● TASK DIRECTIONS: Show all lines below holding the string "smoothed".

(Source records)
*** Begin section ***

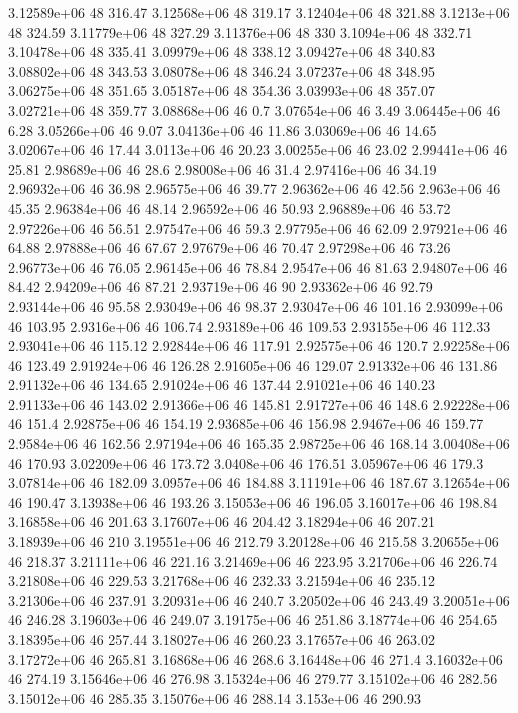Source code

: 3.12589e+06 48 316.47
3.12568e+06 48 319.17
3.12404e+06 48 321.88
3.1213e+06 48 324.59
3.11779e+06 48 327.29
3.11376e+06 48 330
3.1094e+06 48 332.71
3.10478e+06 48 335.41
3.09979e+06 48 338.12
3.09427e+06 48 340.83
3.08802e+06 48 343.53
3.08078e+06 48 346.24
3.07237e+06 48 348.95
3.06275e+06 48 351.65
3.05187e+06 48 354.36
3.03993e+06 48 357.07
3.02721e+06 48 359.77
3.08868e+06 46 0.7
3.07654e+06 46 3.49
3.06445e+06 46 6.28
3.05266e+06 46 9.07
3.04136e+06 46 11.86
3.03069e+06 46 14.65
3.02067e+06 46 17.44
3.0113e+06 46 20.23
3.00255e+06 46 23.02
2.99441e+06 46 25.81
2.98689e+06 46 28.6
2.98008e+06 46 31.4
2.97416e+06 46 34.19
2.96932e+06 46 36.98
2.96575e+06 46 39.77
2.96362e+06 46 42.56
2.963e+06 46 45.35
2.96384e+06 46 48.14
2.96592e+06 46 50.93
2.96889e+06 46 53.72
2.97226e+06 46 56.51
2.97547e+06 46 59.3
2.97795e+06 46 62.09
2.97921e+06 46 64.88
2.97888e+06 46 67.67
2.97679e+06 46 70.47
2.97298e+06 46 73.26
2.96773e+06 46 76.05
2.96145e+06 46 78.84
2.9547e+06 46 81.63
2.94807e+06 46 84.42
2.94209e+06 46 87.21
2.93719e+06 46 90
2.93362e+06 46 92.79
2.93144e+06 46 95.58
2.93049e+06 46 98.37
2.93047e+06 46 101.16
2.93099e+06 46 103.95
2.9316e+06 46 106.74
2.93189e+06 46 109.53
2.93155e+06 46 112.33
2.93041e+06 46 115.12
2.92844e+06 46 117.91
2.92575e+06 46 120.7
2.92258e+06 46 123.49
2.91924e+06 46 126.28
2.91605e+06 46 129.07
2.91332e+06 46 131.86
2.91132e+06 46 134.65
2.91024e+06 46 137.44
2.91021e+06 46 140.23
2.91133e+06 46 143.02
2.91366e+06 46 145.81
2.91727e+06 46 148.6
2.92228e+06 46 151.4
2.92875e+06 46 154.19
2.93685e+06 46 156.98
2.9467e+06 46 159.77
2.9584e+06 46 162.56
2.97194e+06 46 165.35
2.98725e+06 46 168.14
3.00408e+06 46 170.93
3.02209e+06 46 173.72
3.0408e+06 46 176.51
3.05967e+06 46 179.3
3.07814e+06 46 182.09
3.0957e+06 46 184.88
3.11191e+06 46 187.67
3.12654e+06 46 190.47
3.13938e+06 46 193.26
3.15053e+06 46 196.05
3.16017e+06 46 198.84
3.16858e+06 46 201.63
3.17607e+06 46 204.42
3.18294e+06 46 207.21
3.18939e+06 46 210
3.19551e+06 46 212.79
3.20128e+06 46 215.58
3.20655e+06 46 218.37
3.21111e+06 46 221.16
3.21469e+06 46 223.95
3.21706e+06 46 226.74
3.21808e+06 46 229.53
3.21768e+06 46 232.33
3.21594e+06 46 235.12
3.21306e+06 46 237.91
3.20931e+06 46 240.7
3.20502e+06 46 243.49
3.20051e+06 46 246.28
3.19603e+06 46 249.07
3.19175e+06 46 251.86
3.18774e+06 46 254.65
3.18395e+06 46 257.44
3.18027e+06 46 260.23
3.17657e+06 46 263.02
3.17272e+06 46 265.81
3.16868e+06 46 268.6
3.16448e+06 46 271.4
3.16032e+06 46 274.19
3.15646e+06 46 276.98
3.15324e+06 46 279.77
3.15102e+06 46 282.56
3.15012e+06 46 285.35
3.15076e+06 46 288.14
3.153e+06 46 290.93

*** End section ***
*** Begin section ***

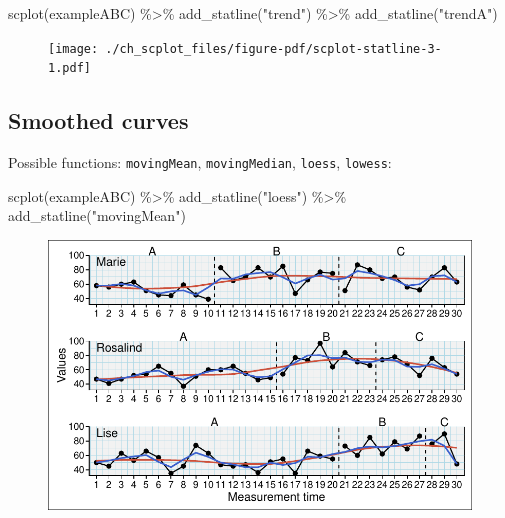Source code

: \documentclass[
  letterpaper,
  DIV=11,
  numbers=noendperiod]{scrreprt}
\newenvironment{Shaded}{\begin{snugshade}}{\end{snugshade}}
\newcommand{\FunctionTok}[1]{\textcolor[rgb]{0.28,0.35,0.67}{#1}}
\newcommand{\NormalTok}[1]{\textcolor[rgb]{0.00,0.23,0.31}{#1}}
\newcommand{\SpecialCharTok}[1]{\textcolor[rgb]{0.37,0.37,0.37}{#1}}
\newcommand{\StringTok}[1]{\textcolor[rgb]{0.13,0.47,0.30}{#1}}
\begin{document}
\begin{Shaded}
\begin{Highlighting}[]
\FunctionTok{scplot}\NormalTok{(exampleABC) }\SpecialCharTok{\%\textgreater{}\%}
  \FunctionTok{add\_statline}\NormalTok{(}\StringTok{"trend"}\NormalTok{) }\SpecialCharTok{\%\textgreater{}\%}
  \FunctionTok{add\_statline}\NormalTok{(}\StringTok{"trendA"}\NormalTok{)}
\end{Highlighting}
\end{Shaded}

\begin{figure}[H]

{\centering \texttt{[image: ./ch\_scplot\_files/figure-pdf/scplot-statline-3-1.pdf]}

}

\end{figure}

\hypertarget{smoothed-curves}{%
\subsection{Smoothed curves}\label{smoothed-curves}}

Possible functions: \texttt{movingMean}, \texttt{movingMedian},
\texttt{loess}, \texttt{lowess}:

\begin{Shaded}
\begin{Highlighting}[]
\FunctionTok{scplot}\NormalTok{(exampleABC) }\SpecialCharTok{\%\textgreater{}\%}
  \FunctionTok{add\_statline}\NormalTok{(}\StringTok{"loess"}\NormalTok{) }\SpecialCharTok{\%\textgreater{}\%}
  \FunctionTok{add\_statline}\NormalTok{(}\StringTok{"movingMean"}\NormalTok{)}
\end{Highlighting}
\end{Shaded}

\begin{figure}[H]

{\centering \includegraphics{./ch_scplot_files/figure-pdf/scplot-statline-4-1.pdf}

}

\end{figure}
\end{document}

*** End section ***

● ANSWER TO THE PROBLEM:
\hypertarget{smoothed-curves}{%
\subsection{Smoothed curves}\label{smoothed-curves}}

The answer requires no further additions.